▶ Records from a data source:
§

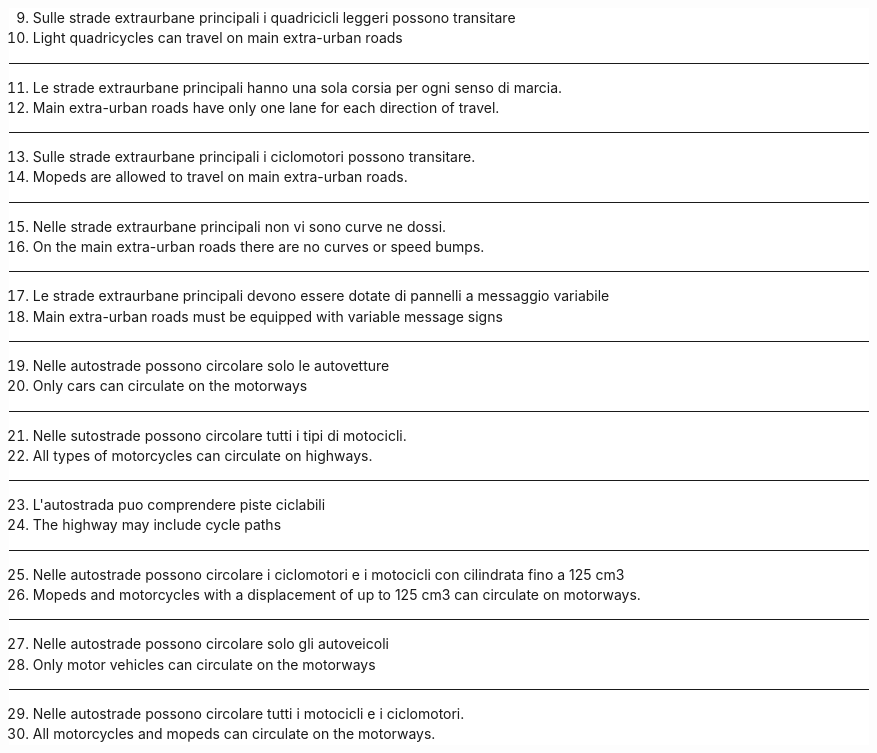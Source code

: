 9. Sulle strade extraurbane principali i quadricicli leggeri possono transitare
10. Light quadricycles can travel on main extra-urban roads
---
11. Le strade extraurbane principali hanno una sola corsia per ogni senso di marcia.
12. Main extra-urban roads have only one lane for each direction of travel.
---
13. Sulle strade extraurbane principali i ciclomotori possono transitare.
14. Mopeds are allowed to travel on main extra-urban roads.
---
15. Nelle strade extraurbane principali non vi sono curve ne dossi.
16. On the main extra-urban roads there are no curves or speed bumps.
---
17. Le strade extraurbane principali devono essere dotate di pannelli a messaggio variabile
18. Main extra-urban roads must be equipped with variable message signs
---
19. Nelle autostrade possono circolare solo le autovetture
20. Only cars can circulate on the motorways
---
21. Nelle sutostrade possono circolare tutti i tipi di motocicli.
22. All types of motorcycles can circulate on highways.
---
23. L'autostrada puo comprendere piste ciclabili
24. The highway may include cycle paths
---
25. Nelle autostrade possono circolare i ciclomotori e i motocicli con cilindrata fino a 125 cm3
26. Mopeds and motorcycles with a displacement of up to 125 cm3 can circulate on motorways.
---
27. Nelle autostrade possono circolare solo gli autoveicoli
28. Only motor vehicles can circulate on the motorways
---
29. Nelle autostrade possono circolare tutti i motocicli e i ciclomotori.
30. All motorcycles and mopeds can circulate on the motorways.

§

▶ Instructions to follow: For this exercise, output the records exactly but omit their pictures.

▶ Written solution:
Source code

: 9. Sulle strade extraurbane principali i quadricicli leggeri possono transitare
10. Light quadricycles can travel on main extra-urban roads
---
11. Le strade extraurbane principali hanno una sola corsia per ogni senso di marcia.
12. Main extra-urban roads have only one lane for each direction of travel.
---
13. Sulle strade extraurbane principali i ciclomotori possono transitare.
14. Mopeds are allowed to travel on main extra-urban roads.
---
15. Nelle strade extraurbane principali non vi sono curve ne dossi.
16. On the main extra-urban roads there are no curves or speed bumps.
---
17. Le strade extraurbane principali devono essere dotate di pannelli a messaggio variabile
18. Main extra-urban roads must be equipped with variable message signs
---
19. Nelle autostrade possono circolare solo le autovetture
20. Only cars can circulate on the motorways
---
21. Nelle sutostrade possono circolare tutti i tipi di motocicli.
22. All types of motorcycles can circulate on highways.
---
23. L'autostrada puo comprendere piste ciclabili
24. The highway may include cycle paths
---
25. Nelle autostrade possono circolare i ciclomotori e i motocicli con cilindrata fino a 125 cm3
26. Mopeds and motorcycles with a displacement of up to 125 cm3 can circulate on motorways.
---
27. Nelle autostrade possono circolare solo gli autoveicoli
28. Only motor vehicles can circulate on the motorways
---
29. Nelle autostrade possono circolare tutti i motocicli e i ciclomotori.
30. All motorcycles and mopeds can circulate on the motorways.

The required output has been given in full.